Fünf Jahre Enzyklika Laudato si'
„Die Botschaft des Papstes zur Überwindung weltweiter Armut, zu mehr Gerechtigkeit, zur Sorge um das gemeinsame Haus und zu einem anderen Umgang mit der Schöpfung bleibt hochaktuell“, sagt Pirmin Spiegel, Hauptgeschäftsführer des deutschen bischöflichen Hilfswerks Misereor. In der Coronakrise und bei der Frage ihrer Bewältigung unterstreiche das Schreiben des Papstes seine Bedeutung und Dringlichkeit.
„Indigene werden kaum Zugang zu Intensivstationen bekommen, keine Beatmungsgeräte, kein Sauerstoff – das ist einer der Schmerzensrufe, die uns aus dem peruanischen Amazonasgebiet erreichen. Wie die Klimakrise bedroht das Coronavirus uns alle, aber nicht in der gleichen Weise“, so Spiegel.
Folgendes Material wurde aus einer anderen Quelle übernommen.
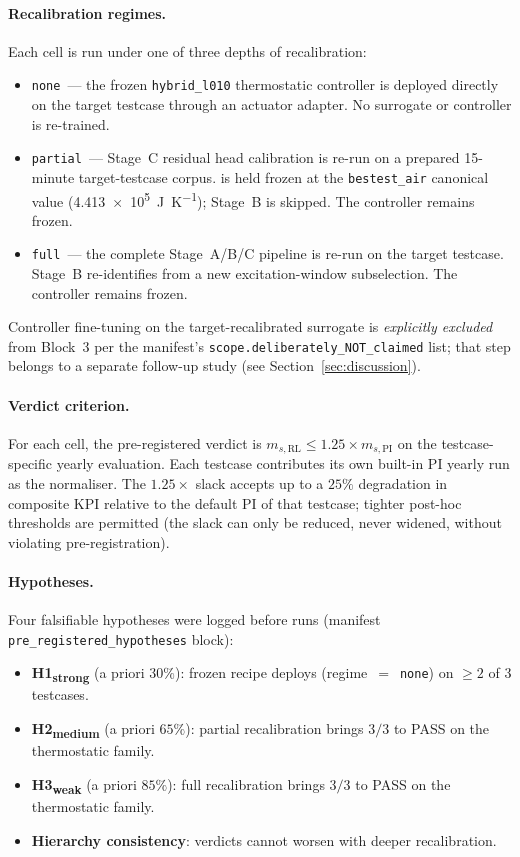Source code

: \paragraph{Recalibration regimes.}
Each cell is run under one of three depths of recalibration:

\begin{itemize}
    \item \texttt{none}~--- the frozen \texttt{hybrid\_l010} thermostatic
    controller is deployed directly on the target testcase through an
    actuator adapter. No surrogate or controller is re-trained.
    \item \texttt{partial}~--- Stage~C residual head calibration is re-run
    on a prepared 15-minute target-testcase corpus. \czon{} is held frozen
    at the \texttt{bestest\_air} canonical value
    (\SI{4.413e5}{\joule\per\kelvin}); Stage~B is skipped. The controller
    remains frozen.
    \item \texttt{full}~--- the complete Stage~A/B/C pipeline is re-run on
    the target testcase. Stage~B re-identifies \czon{} from a new
    excitation-window subselection. The controller remains frozen.
\end{itemize}
Controller fine-tuning on the target-recalibrated surrogate is
\emph{explicitly excluded} from Block~3 per the manifest's
\texttt{scope.deliberately\_NOT\_claimed} list; that step belongs to a
separate follow-up study (see Section~\ref{sec:discussion}).

\paragraph{Verdict criterion.}
For each cell, the pre-registered verdict is
\(m_{s,\mathrm{RL}} \leq 1.25 \times m_{s,\mathrm{PI}}\) on the
testcase-specific yearly evaluation. Each testcase contributes its own
\boptest{} built-in PI yearly run as the normaliser. The \(1.25\times\)
slack accepts up to a $25\%$ degradation in composite KPI relative to the
default PI of that testcase; tighter post-hoc thresholds are permitted (the
slack can only be reduced, never widened, without violating
pre-registration).

\paragraph{Hypotheses.}
Four falsifiable hypotheses were logged before runs (manifest
\texttt{pre\_registered\_hypotheses} block):

\begin{itemize}
    \item \textbf{H1\textsubscript{strong}} (a priori $30\%$): frozen recipe
    deploys (regime~$=$~\texttt{none}) on $\geq 2$ of 3 testcases.
    \item \textbf{H2\textsubscript{medium}} (a priori $65\%$): partial
    recalibration brings $3/3$ to PASS on the thermostatic family.
    \item \textbf{H3\textsubscript{weak}} (a priori $85\%$): full
    recalibration brings $3/3$ to PASS on the thermostatic family.
    \item \textbf{Hierarchy consistency}: verdicts cannot worsen with
    deeper recalibration.
\end{itemize}

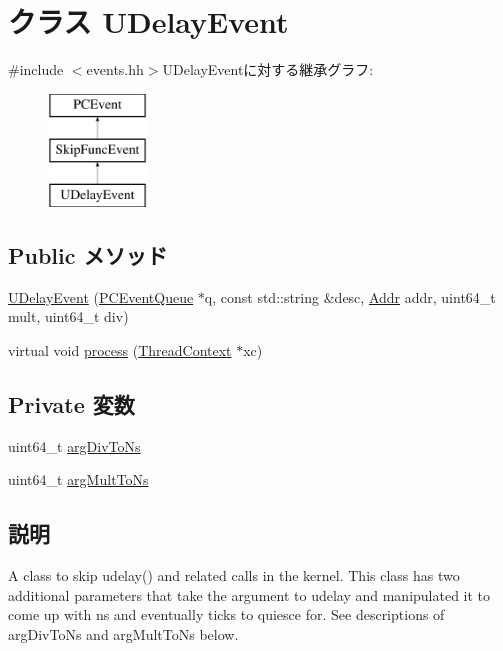 \hypertarget{classLinux_1_1UDelayEvent}{
\section{クラス UDelayEvent}
\label{classLinux_1_1UDelayEvent}
}


{\ttfamily \#include $<$events.hh$>$}UDelayEventに対する継承グラフ:\begin{figure}[H]
\begin{center}
\leavevmode
\includegraphics[height=3cm]{classLinux_1_1UDelayEvent}
\end{center}
\end{figure}
\subsection*{Public メソッド}
\begin{DoxyCompactItemize}
\item 
\hyperlink{classLinux_1_1UDelayEvent_a0b3c05abde3a4fc6b3ee00842bc8cd19}{UDelayEvent} (\hyperlink{classPCEventQueue}{PCEventQueue} $\ast$q, const std::string \&desc, \hyperlink{base_2types_8hh_af1bb03d6a4ee096394a6749f0a169232}{Addr} addr, uint64\_\-t mult, uint64\_\-t div)
\item 
virtual void \hyperlink{classLinux_1_1UDelayEvent_a7f346b2e15a406283e587b1123735488}{process} (\hyperlink{classThreadContext}{ThreadContext} $\ast$xc)
\end{DoxyCompactItemize}
\subsection*{Private 変数}
\begin{DoxyCompactItemize}
\item 
uint64\_\-t \hyperlink{classLinux_1_1UDelayEvent_a53a99750094ff662ba0e0ce44b16879d}{argDivToNs}
\item 
uint64\_\-t \hyperlink{classLinux_1_1UDelayEvent_a5a6e4a5afa3827ac67897e3e2ca27291}{argMultToNs}
\end{DoxyCompactItemize}


\subsection{説明}
A class to skip udelay() and related calls in the kernel. This class has two additional parameters that take the argument to udelay and manipulated it to come up with ns and eventually ticks to quiesce for. See descriptions of argDivToNs and argMultToNs below. 

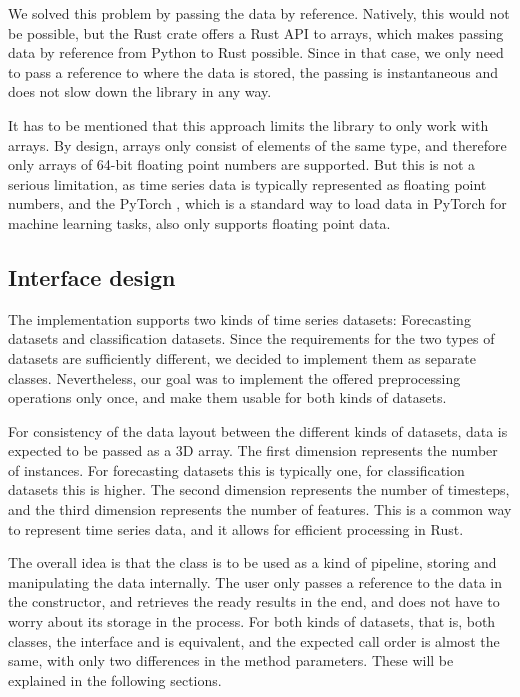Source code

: \documentclass[review]{AIM_report}
\begin{document}
We solved this problem by passing the data by reference. Natively, this would not be possible, but the Rust crate \numpy offers a Rust API to \numpy arrays, which makes passing data by reference from Python to Rust possible. Since in that case, we only need to pass a reference to where the data is stored, the passing is instantaneous and does not slow down the library in any way.

It has to be mentioned that this approach limits the library to only work with \numpy arrays. By design, \numpy arrays only consist of elements of the same type, and therefore only arrays of 64-bit floating point numbers are supported. But this is not a serious limitation, as time series data is typically represented as floating point numbers, and the PyTorch \dataLoader, which is a standard way to load data in PyTorch for machine learning tasks, also only supports floating point data.

\subsection{Interface design}

The implementation supports two kinds of time series datasets: Forecasting datasets and classification datasets. Since the requirements for the two types of datasets are sufficiently different, we decided to implement them as separate classes. Nevertheless, our goal was to implement the offered preprocessing operations only once, and make them usable for both kinds of datasets.

For consistency of the data layout between the different kinds of datasets, data is expected to be passed as a 3D \numpy array. The first dimension represents the number of instances.  For forecasting datasets this is typically one, for classification datasets this is higher. The second dimension represents the number of timesteps, and the third dimension represents the number of features. This is a common way to represent time series data, and it allows for efficient processing in Rust.

The overall idea is that the class is to be used as a kind of pipeline, storing and manipulating the data internally. The user only passes a reference to the data in the constructor, and retrieves the ready results in the end, and does not have to worry about its storage in the process. For both kinds of datasets, that is, both classes, the interface and is equivalent, and the expected call order is almost the same, with only two differences in the method parameters. These will be explained in the following sections.
\end{document}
Sie verfolge Indigene, die afro-brasilianische Bevölkerung und Menschen, die in einkommensschwachen Gemeinden leben, besonders, weil diese Bevölkerungsgruppen bereits an unverhältnismäßig hohen Raten von Lungenkrankheiten leiden.
Die Pandemie bedrohe Sicherheiten existentiell und hebe Ungerechtigkeiten der Welt hervor. „Diese Schmerzensrufe klingen wie ein langanhaltendes Echo der Enzyklika Laudato si', die die soziale und ökologische Krise zusammen denkt“, so Spiegel. „Das Klima ist ein gemeinsames Gut von allen und für alle“, schreibt Papst Franziskus, und ein moderner Gemeinwohlbegriff sehe den Zugang zu Gesundheitssystemen, Bildung und weltweiten Rohstoffen ebenso für alle. Dies seien Güter, die nicht exklusiv sein sollten. Solche Gedanken und Worte von Papst Franziskus von gemeinschaftlichen Gütern wirkten in Politik und soziale Bewegungen hinein und beeinflussten die internationale politische Agenda.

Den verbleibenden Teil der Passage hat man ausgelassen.